» **ACTIVITY**
Below are records to return verbatim; the pictures are to be dropped.
Start of ENTRIES SHOWN
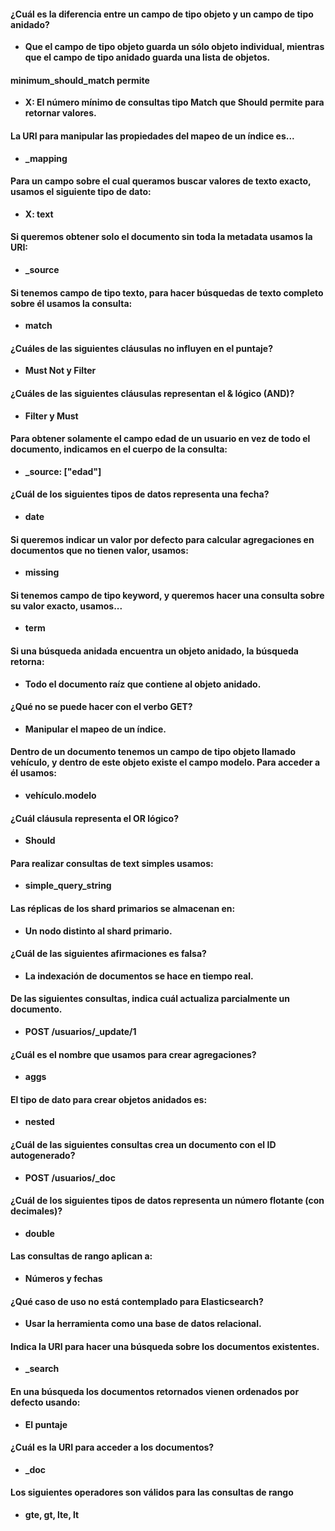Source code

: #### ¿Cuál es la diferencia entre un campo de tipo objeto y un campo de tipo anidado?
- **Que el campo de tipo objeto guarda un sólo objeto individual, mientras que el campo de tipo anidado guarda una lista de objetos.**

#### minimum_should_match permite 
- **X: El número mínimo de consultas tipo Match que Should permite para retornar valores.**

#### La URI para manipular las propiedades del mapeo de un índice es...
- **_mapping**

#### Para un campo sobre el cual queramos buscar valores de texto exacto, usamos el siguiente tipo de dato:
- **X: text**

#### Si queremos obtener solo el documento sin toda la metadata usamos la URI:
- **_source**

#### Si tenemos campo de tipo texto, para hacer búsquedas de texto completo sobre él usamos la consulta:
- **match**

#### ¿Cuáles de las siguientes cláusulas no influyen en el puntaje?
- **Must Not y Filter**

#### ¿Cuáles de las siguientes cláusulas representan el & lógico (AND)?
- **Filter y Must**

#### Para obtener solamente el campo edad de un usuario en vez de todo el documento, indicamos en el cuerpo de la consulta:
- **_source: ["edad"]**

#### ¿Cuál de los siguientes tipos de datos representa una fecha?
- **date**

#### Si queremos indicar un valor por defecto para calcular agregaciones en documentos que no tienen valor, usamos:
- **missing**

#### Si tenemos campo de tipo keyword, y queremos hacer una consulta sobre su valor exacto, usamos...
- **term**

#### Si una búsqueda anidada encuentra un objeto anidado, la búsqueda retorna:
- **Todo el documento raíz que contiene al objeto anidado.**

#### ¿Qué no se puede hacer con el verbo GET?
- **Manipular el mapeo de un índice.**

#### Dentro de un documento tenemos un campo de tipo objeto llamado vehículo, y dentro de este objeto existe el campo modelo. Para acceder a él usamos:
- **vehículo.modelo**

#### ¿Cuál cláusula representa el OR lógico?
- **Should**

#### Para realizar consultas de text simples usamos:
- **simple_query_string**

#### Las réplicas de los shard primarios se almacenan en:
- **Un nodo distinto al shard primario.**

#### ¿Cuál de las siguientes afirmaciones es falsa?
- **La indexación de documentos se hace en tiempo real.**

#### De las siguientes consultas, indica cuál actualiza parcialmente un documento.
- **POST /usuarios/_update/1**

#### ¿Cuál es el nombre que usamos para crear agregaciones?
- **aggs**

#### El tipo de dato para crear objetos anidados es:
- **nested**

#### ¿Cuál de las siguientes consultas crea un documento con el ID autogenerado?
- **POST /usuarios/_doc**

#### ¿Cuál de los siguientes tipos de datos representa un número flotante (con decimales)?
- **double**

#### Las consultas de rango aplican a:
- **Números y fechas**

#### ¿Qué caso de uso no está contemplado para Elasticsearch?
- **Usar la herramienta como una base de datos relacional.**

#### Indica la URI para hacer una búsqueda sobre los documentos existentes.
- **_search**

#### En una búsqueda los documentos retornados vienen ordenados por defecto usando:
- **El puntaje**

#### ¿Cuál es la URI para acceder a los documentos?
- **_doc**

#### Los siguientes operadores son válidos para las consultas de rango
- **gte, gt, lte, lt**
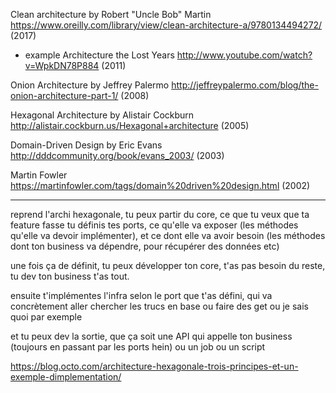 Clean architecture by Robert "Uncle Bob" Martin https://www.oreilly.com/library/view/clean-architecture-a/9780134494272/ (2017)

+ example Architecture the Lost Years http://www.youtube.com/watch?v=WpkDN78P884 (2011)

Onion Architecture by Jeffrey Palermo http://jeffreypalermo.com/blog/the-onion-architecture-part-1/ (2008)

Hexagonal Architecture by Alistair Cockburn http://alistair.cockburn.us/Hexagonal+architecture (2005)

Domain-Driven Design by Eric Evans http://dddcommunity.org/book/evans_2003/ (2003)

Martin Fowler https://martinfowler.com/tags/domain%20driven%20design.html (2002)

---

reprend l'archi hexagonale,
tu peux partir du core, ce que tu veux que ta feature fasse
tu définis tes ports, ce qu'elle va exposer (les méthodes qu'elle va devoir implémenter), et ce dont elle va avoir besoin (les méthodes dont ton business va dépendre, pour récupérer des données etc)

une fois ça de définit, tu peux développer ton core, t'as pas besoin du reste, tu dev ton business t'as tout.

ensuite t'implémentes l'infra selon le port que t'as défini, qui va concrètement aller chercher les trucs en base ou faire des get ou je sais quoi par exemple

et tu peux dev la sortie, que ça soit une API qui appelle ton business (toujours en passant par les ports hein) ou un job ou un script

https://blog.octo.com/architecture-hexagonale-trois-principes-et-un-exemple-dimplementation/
End of ENTRIES SHOWN
» **ANSWER SECTION**
Source code

: #### ¿Cuál es la diferencia entre un campo de tipo objeto y un campo de tipo anidado?
- **Que el campo de tipo objeto guarda un sólo objeto individual, mientras que el campo de tipo anidado guarda una lista de objetos.**

#### minimum_should_match permite 
- **X: El número mínimo de consultas tipo Match que Should permite para retornar valores.**

#### La URI para manipular las propiedades del mapeo de un índice es...
- **_mapping**

#### Para un campo sobre el cual queramos buscar valores de texto exacto, usamos el siguiente tipo de dato:
- **X: text**

#### Si queremos obtener solo el documento sin toda la metadata usamos la URI:
- **_source**

#### Si tenemos campo de tipo texto, para hacer búsquedas de texto completo sobre él usamos la consulta:
- **match**

#### ¿Cuáles de las siguientes cláusulas no influyen en el puntaje?
- **Must Not y Filter**

#### ¿Cuáles de las siguientes cláusulas representan el & lógico (AND)?
- **Filter y Must**

#### Para obtener solamente el campo edad de un usuario en vez de todo el documento, indicamos en el cuerpo de la consulta:
- **_source: ["edad"]**

#### ¿Cuál de los siguientes tipos de datos representa una fecha?
- **date**

#### Si queremos indicar un valor por defecto para calcular agregaciones en documentos que no tienen valor, usamos:
- **missing**

#### Si tenemos campo de tipo keyword, y queremos hacer una consulta sobre su valor exacto, usamos...
- **term**

#### Si una búsqueda anidada encuentra un objeto anidado, la búsqueda retorna:
- **Todo el documento raíz que contiene al objeto anidado.**

#### ¿Qué no se puede hacer con el verbo GET?
- **Manipular el mapeo de un índice.**

#### Dentro de un documento tenemos un campo de tipo objeto llamado vehículo, y dentro de este objeto existe el campo modelo. Para acceder a él usamos:
- **vehículo.modelo**

#### ¿Cuál cláusula representa el OR lógico?
- **Should**

#### Para realizar consultas de text simples usamos:
- **simple_query_string**

#### Las réplicas de los shard primarios se almacenan en:
- **Un nodo distinto al shard primario.**

#### ¿Cuál de las siguientes afirmaciones es falsa?
- **La indexación de documentos se hace en tiempo real.**

#### De las siguientes consultas, indica cuál actualiza parcialmente un documento.
- **POST /usuarios/_update/1**

#### ¿Cuál es el nombre que usamos para crear agregaciones?
- **aggs**

#### El tipo de dato para crear objetos anidados es:
- **nested**

#### ¿Cuál de las siguientes consultas crea un documento con el ID autogenerado?
- **POST /usuarios/_doc**

#### ¿Cuál de los siguientes tipos de datos representa un número flotante (con decimales)?
- **double**

#### Las consultas de rango aplican a:
- **Números y fechas**

#### ¿Qué caso de uso no está contemplado para Elasticsearch?
- **Usar la herramienta como una base de datos relacional.**

#### Indica la URI para hacer una búsqueda sobre los documentos existentes.
- **_search**

#### En una búsqueda los documentos retornados vienen ordenados por defecto usando:
- **El puntaje**

#### ¿Cuál es la URI para acceder a los documentos?
- **_doc**

#### Los siguientes operadores son válidos para las consultas de rango
- **gte, gt, lte, lt**
 Clean architecture by Robert "Uncle Bob" Martin https://www.oreilly.com/library/view/clean-architecture-a/9780134494272/ (2017)

+ example Architecture the Lost Years http://www.youtube.com/watch?v=WpkDN78P884 (2011)

Onion Architecture by Jeffrey Palermo http://jeffreypalermo.com/blog/the-onion-architecture-part-1/ (2008)

Hexagonal Architecture by Alistair Cockburn http://alistair.cockburn.us/Hexagonal+architecture (2005)

Domain-Driven Design by Eric Evans http://dddcommunity.org/book/evans_2003/ (2003)

Martin Fowler https://martinfowler.com/tags/domain%20driven%20design.html (2002)

---

reprend l'archi hexagonale,
tu peux partir du core, ce que tu veux que ta feature fasse
tu définis tes ports, ce qu'elle va exposer (les méthodes qu'elle va devoir implémenter), et ce dont elle va avoir besoin (les méthodes dont ton business va dépendre, pour récupérer des données etc)

une fois ça de définit, tu peux développer ton core, t'as pas besoin du reste, tu dev ton business t'as tout.

ensuite t'implémentes l'infra selon le port que t'as défini, qui va concrètement aller chercher les trucs en base ou faire des get ou je sais quoi par exemple

et tu peux dev la sortie, que ça soit une API qui appelle ton business (toujours en passant par les ports hein) ou un job ou un script

https://blog.octo.com/architecture-hexagonale-trois-principes-et-un-exemple-dimplementation/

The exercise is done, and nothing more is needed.